Помню, что первая встреча со сценическим образом произошла у меня за много-много лет до начала актерской жизни.
Несмотря на то, что в доме у нас была атмосфера патриархальная и очень религиозная, даже не просто религиозная, а обрядно-религиозная, мне удавалось иногда, втайне от отца, обычно — в дни, когда он уезжал, ставить детские спектакли. Аудитория, конечно, состояла из тетушек, которые потом сокрушенно качали головой и говорили: «Голубчик мой, надо беречь сердце». Таков был единственный совет, который неизменно давали мне мои первые зрители: «Ты очень надрываешься, и тебя очень жалко, надо беречь свое сердце».
Это было очень давно, мне было тринадцать лет. Возраст, который считается у евреев совершеннолетием, так сказать — идейным совершеннолетием. С тринадцати лет мальчик уже «совершеннолетен» в своих отношениях с богом. Но еще не совершеннолетен в своих отношениях к другим людям, в семье и т. д. Гражданское совершеннолетие наступает к восемнадцати годам.
Помню первую роль, которую я исполнял. Сюжетом было возвращение блудного сына, и я был блудным сыном, который возвращался.
Вторая встреча с образом произошла в училище — обычном, не театральном. Педагог раздавал, бывало, роли каждому, и так, целым классом, по-немецки прочитывалось драматургическое произведение, с которым мы знакомились… Я получил роль короля Лира. Это было в VII классе (мы проходили Шекспира). С тех пор я и ушиблен этим самым королем.
Надо сказать, что в какую-то минуту во время чтения этой роли, даже могу сказать точно, где это было, — в самом конце, уже в сцене смерти Лира, — я ощутил невероятную внутреннюю дрожь. Первый раз: никогда до этого я ничего подобного не испытывал. Физическое чувство приятной дрожи, желанной дрожи, то есть такой дрожи, которая сразу каким-то током дает знать, что здесь, за текстом, кроется что-то бесконечно важное, пока еще непостижимое.

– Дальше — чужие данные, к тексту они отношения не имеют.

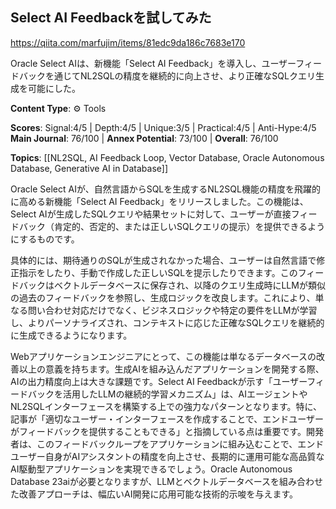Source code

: ## Select AI Feedbackを試してみた

https://qiita.com/marfujim/items/81edc9da186c7683e170

Oracle Select AIは、新機能「Select AI Feedback」を導入し、ユーザーフィードバックを通じてNL2SQLの精度を継続的に向上させ、より正確なSQLクエリ生成を可能にした。

**Content Type**: ⚙️ Tools

**Scores**: Signal:4/5 | Depth:4/5 | Unique:3/5 | Practical:4/5 | Anti-Hype:4/5
**Main Journal**: 76/100 | **Annex Potential**: 73/100 | **Overall**: 76/100

**Topics**: [[NL2SQL, AI Feedback Loop, Vector Database, Oracle Autonomous Database, Generative AI in Database]]

Oracle Select AIが、自然言語からSQLを生成するNL2SQL機能の精度を飛躍的に高める新機能「Select AI Feedback」をリリースしました。この機能は、Select AIが生成したSQLクエリや結果セットに対して、ユーザーが直接フィードバック（肯定的、否定的、または正しいSQLクエリの提示）を提供できるようにするものです。

具体的には、期待通りのSQLが生成されなかった場合、ユーザーは自然言語で修正指示をしたり、手動で作成した正しいSQLを提示したりできます。このフィードバックはベクトルデータベースに保存され、以降のクエリ生成時にLLMが類似の過去のフィードバックを参照し、生成ロジックを改良します。これにより、単なる問い合わせ対応だけでなく、ビジネスロジックや特定の要件をLLMが学習し、よりパーソナライズされ、コンテキストに応じた正確なSQLクエリを継続的に生成できるようになります。

Webアプリケーションエンジニアにとって、この機能は単なるデータベースの改善以上の意義を持ちます。生成AIを組み込んだアプリケーションを開発する際、AIの出力精度向上は大きな課題です。Select AI Feedbackが示す「ユーザーフィードバックを活用したLLMの継続的学習メカニズム」は、AIエージェントやNL2SQLインターフェースを構築する上での強力なパターンとなります。特に、記事が「適切なユーザー・インターフェースを作成することで、エンドユーザーがフィードバックを提供することもできる」と指摘している点は重要です。開発者は、このフィードバックループをアプリケーションに組み込むことで、エンドユーザー自身がAIアシスタントの精度を向上させ、長期的に運用可能な高品質なAI駆動型アプリケーションを実現できるでしょう。Oracle Autonomous Database 23aiが必要となりますが、LLMとベクトルデータベースを組み合わせた改善アプローチは、幅広いAI開発に応用可能な技術的示唆を与えます。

Дрожь пронизала меня в момент, когда Лир говорит: «собака, лошадь, мышь живут, а ты мертва».
Об этой внезапной дрожи я потом часто думал. Мне казалось, что коль скоро я испытал такое странное чувство, то, значит, у меня, возможно, в самом деле есть основания стать актером. Только позже, гораздо позже, когда я уже лет пятнадцать {286} проработал на сцене, я смог дать себе отчет в том, что такое эта дрожь, о которой мне рассказывали многие актеры. Такой трепет — довольно редкий гость в актерской жизни. Быть может, актер испытывает этот трепет всего раз пять или шесть в течение всей своей сценической жизни. Но у каждого значительного актера, более или менее значительного, в сценической его жизни бывают, я думаю, подобные моменты.
Я потому так долго на этом останавливаюсь, что в таком мгновении чисто физической дрожи кроется секрет подлинно творческого оплодотворения. Никакие рационалистические рассуждения, никакие умнейшие анализы не могут дать такой четкой картины творческого оплодотворения, как именно эта минута, именно эта особая радость.
Конечно, тогда, в детстве, когда я, не задаваясь еще никакими специальными целями и не собираясь играть, испытал это чувство, мне еще не дано было его понять. Тем не менее я поныне помню это впечатление и в творческой природе его не сомневаюсь. Впоследствии еще три-четыре раза в жизни — уже в актерской жизни — я пережил нечто аналогичное.
Гораздо чаще бывает другое, хотя и похожее ощущение, о котором актрисы любят говорить, что у них «мурашки побежали по спине». Но эти «мурашки» обозначают только особое удовольствие от того, что актер находится на сцене и играет. Безумно приятно играть, и отсюда возникает это особое ощущение. Есть хорошее еврейское народное выражение: «Чему ты радуешься, чему смеешься — тому, что мать тебя родила?» Приблизительно такое же удовольствие актрисам и актерам приносит сознание, что они — на сцене, что они — играют и что мать их родила актерами и актрисами.
Но это — совсем иное по природе своей чувство, не та дрожь, которая возникает задолго до игры, во время изучения роли или чтения роли, в момент творческого оплодотворения.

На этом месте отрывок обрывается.